Dalil ini tentunya mengacu pada keterangan bahwa yang dimaksud “Al-‘Urfi”
dalam ayat di atas adalah adat yang telah dikenal dan dijalankan oleh
manusia. Mereka juga mengambil dalil, seperti yang dikutip oleh
Jalaluddin As-Suyuthi Asy-Syafi’i dalam Al-Asybah wa An-Nadzo’ir, dari sabda Rasulullah Shollallahu ‘Alaihi Wa Sallam:
ما رآه المسلمون حسنا فهو عند الله حسن
“apa yang dianggap baik oleh kaum muslimin, maka hal itupun merupakan kebaikan menurut Allah” (HR. Ahmad).
Berikut ini adalah beberapa point penting tentang adat dalam kaitannya dengan hukum-hukum syariat.
Adat sebagai Parameter Aplikasi Hukum yang belum mempunyai ketetapan pasti
Merupakan kebijaksanaan Allah Subhanahu Wa Ta’ala, Dzat yang Maha Bijaksana dan Maha Mengetahui, dengan mensyariatkan beberapa hukum yang mutlak dan menyerahkan kepada orang-orang yang kredibel (ulama) untuk menjelaskan dan mengaplikasikannya sesuai dengan tuntutan kemaslahatan dan adat (tradisi)
yang berlaku di kalangan umat Islam pada waktu itu.

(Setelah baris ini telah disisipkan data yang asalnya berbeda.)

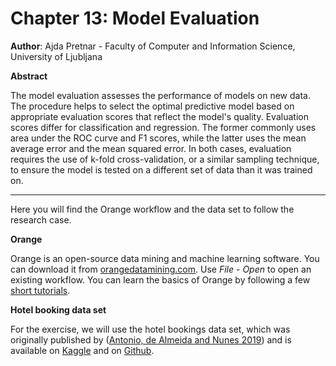 # Chapter 13: Model Evaluation

**Author**: Ajda Pretnar - Faculty of Computer and Information Science, University of Ljubljana

**Abstract**

The model evaluation assesses the performance of models on new data. The procedure helps to select the optimal predictive model based on appropriate evaluation scores that reflect the model's quality. Evaluation scores differ for classification and regression. The former commonly uses area under the ROC curve and F1 scores, while the latter uses the mean average error and the mean squared error. In both cases, evaluation requires the use of k-fold cross-validation, or a similar sampling technique, to ensure the model is tested on a different set of data than it was trained on.

-----------------------

Here you will find the Orange workflow and the data set to follow the research case.

**Orange**

Orange is an open-source data mining and machine learning software. You can download it from [orangedatamining.com](https://orangedatamining.com/download/). Use *File* - *Open* to open an existing workflow. You can learn the basics of Orange by following a few [short tutorials](https://www.youtube.com/c/OrangeDataMining).

**Hotel booking data set**

For the exercise, we will use the hotel bookings data set, which was originally published by ([Antonio, de Almeida and Nunes 2019](https://doi.org/10.1016/j.dib.2018.11.126)) and is available on [Kaggle](https://www.kaggle.com/jessemostipak/hotel-booking-demand) and on [Github](https://github.com/rfordatascience/tidytuesday/blob/master/data/2020/2020-02-11/readme.md).
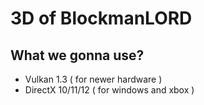 # 3D of BlockmanLORD

## What we gonna use?

- Vulkan 1.3 ( for newer hardware )
- DirectX 10/11/12 ( for windows and xbox )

Sehingga Islam
mampu menjadi agama yang elastis, adaptif dan tetap relevan dalam setiap
ruang dan waktu. Karena seandainya dalam Islam hanya ada satu ketetapan
hukum tanpa memandang kemaslahatan dan adat yang berlaku di berbagai
penjuru dunia, maka manusia akan berada dalam kesulitan yang tidak
terperikan dan kiranya tidak pantas Islam menyandang predikat“Rahmatan li al-‘alamin”.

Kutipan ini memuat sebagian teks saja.